Oct. 30 – Nov. 1, 2014
Bing Concert Hall, Stanford University, 327 Lasuen Street, Stanford
Tickets and Information

It’s not everyday I get to write about radical departures from traditional theater, but that is what makes the celebrated British puppetry theater group Blind Summit stand apart. Their goal is not just to entertain us, it’s to reinvent what we’ve come to expect from theater itself. Blind Summit has re-imagined the ancient art of Japanese Bunraku puppetry for a modern audience.

This fall, Blind Summit performs its acclaimed 2011 production, The Table, at Stanford’s Bing Concert Hall. The Table, which was a hit at the prestigious Edinburgh Festival Fringe in Scotland, stars a cantankerous two-foot tall cardboard character named Moses. He’s a funny, perhaps easily distracted, philosopher who wants to tell you an epic tale about God and Moses, life, death, and puppetry.

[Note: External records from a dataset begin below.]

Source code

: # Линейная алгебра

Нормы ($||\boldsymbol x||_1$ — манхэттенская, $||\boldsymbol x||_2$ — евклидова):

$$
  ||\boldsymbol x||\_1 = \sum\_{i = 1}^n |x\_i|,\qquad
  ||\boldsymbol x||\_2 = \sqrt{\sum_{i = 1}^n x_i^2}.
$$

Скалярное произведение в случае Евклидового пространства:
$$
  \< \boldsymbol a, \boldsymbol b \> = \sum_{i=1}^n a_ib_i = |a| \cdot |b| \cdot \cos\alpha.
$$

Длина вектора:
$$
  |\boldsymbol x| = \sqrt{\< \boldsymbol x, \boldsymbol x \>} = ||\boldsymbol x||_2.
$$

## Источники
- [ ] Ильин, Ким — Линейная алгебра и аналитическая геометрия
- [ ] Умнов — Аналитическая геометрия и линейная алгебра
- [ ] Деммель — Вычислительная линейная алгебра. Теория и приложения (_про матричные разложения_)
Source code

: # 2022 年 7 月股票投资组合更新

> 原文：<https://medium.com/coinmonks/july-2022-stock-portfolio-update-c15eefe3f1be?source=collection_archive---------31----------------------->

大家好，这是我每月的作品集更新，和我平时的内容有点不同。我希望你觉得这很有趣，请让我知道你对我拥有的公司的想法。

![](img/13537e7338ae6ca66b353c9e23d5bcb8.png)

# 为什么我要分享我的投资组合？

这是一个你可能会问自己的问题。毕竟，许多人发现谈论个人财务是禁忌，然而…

Organizer Diane Solomon of Silicon Valley Bikes! Photo by Cherri Lakey

Silicon Valley BIKES!

Now through April 30, 2015
History San Jose, 1650 Senter Road, San Jose
Information

No one will question that bicycling is huge in California, but few may be aware of the significant contributions Silicon Valley has made to the biking community. For some, it’s a means of necessary transportation and for others it’s a lifestyle regiment that can cross health and social spheres. Diane Solomon, a San Jose bicycle advocate and community connector, spent over a year researching, collecting and organizing this exhibition, laid out in the gallery space as a chronological history of South Bay biking. Ms. Solomon effectively expresses an impressive narrative of bicycling community accomplishments, starting with an 1842 Lefebvre velocipede (the world’s oldest human-powered vehicle) and ending with a low-rider custom bike fabricated by local legends, Pops Fabrication.

ITAB
Swarming by Rob Gonsalves and Anna Kristina Goransson, 2014. Hand felted dyed wool, computer with custom software, Kinect interface, projector, speakers. Photo by Cherri Lakey

ITAB 3: International TECHstyle Art Biennial

Now through November 9, 2014
San Jose Museum of Quilts & Textiles, 520 S. 1st Street, San Jose
Tickets and Information

The theme of art work and/or art exhibits at the “intersection of art & technology” is pretty prevalent these days; artists have an inherent need to explore new mediums. The ITAB 3: International TECHstyle Art Biennial began as a sort of satellite exhibition that took place during the Zero1 Biennial. Now that Zero1 is on hiatus, ITAB is a stand-alone signature exhibition for the SJMQT, featuring 36 artists from eight countries. All of the work satisfies the criteria of using technology, however I found some that I had to question, such as the use of Photoshop to lay out a design, or using an HD video to record a fabric pinwheel spinning in the wind. The mind seems to want to judge every piece with the question: “Does that count?” Though I’m not so sure it should matter. “Best tool for the job” is what I keep coming back to. Whether artists execute their visions with pencil, oils, plaster, found objects or software, it can be an interesting aspect of the art work, but could this new media art have been made using old-school methods with the same results? There are a few stellar pieces in the overall show that would not exist without new technological tools, and that alone give us a glimpse into the new frontiers fiber artists will take this ancient form.